Task statement:
The "# 한 줄로서기 문제" line through the end of the listing below is what to set down, word for word, and nothing else.

Study material:
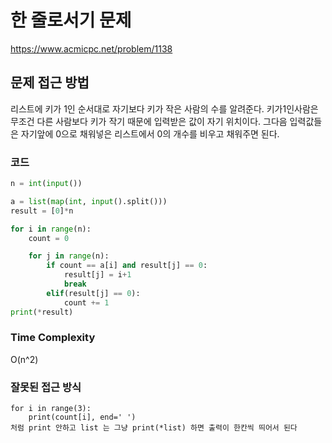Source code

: # 한 줄로서기 문제

https://www.acmicpc.net/problem/1138

## 문제 접근 방법

리스트에 키가 1인 순서대로 자기보다 키가 작은 사람의 수를 알려준다. 키가1인사람은
무조건 다른 사람보다 키가 작기 때문에 입력받은 값이 자기 위치이다.
그다음 입력값들은 자기앞에 0으로 채워넣은 리스트에서 0의 개수를 비우고 채워주면 된다.

### 코드

```python
n = int(input())

a = list(map(int, input().split()))
result = [0]*n

for i in range(n):
    count = 0

    for j in range(n):
        if count == a[i] and result[j] == 0:
            result[j] = i+1
            break
        elif(result[j] == 0):
            count += 1
print(*result)


```

### Time Complexity

O(n^2)

### 잘못된 접근 방식

    for i in range(3):
        print(count[i], end=' ')
    처럼 print 안하고 list 는 그냥 print(*list) 하면 출력이 한칸씩 띄어서 된다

Response to this task:
: # 한 줄로서기 문제

https://www.acmicpc.net/problem/1138

## 문제 접근 방법

리스트에 키가 1인 순서대로 자기보다 키가 작은 사람의 수를 알려준다. 키가1인사람은
무조건 다른 사람보다 키가 작기 때문에 입력받은 값이 자기 위치이다.
그다음 입력값들은 자기앞에 0으로 채워넣은 리스트에서 0의 개수를 비우고 채워주면 된다.

### 코드

```python
n = int(input())

a = list(map(int, input().split()))
result = [0]*n

for i in range(n):
    count = 0

    for j in range(n):
        if count == a[i] and result[j] == 0:
            result[j] = i+1
            break
        elif(result[j] == 0):
            count += 1
print(*result)


```

### Time Complexity

O(n^2)

### 잘못된 접근 방식

    for i in range(3):
        print(count[i], end=' ')
    처럼 print 안하고 list 는 그냥 print(*list) 하면 출력이 한칸씩 띄어서 된다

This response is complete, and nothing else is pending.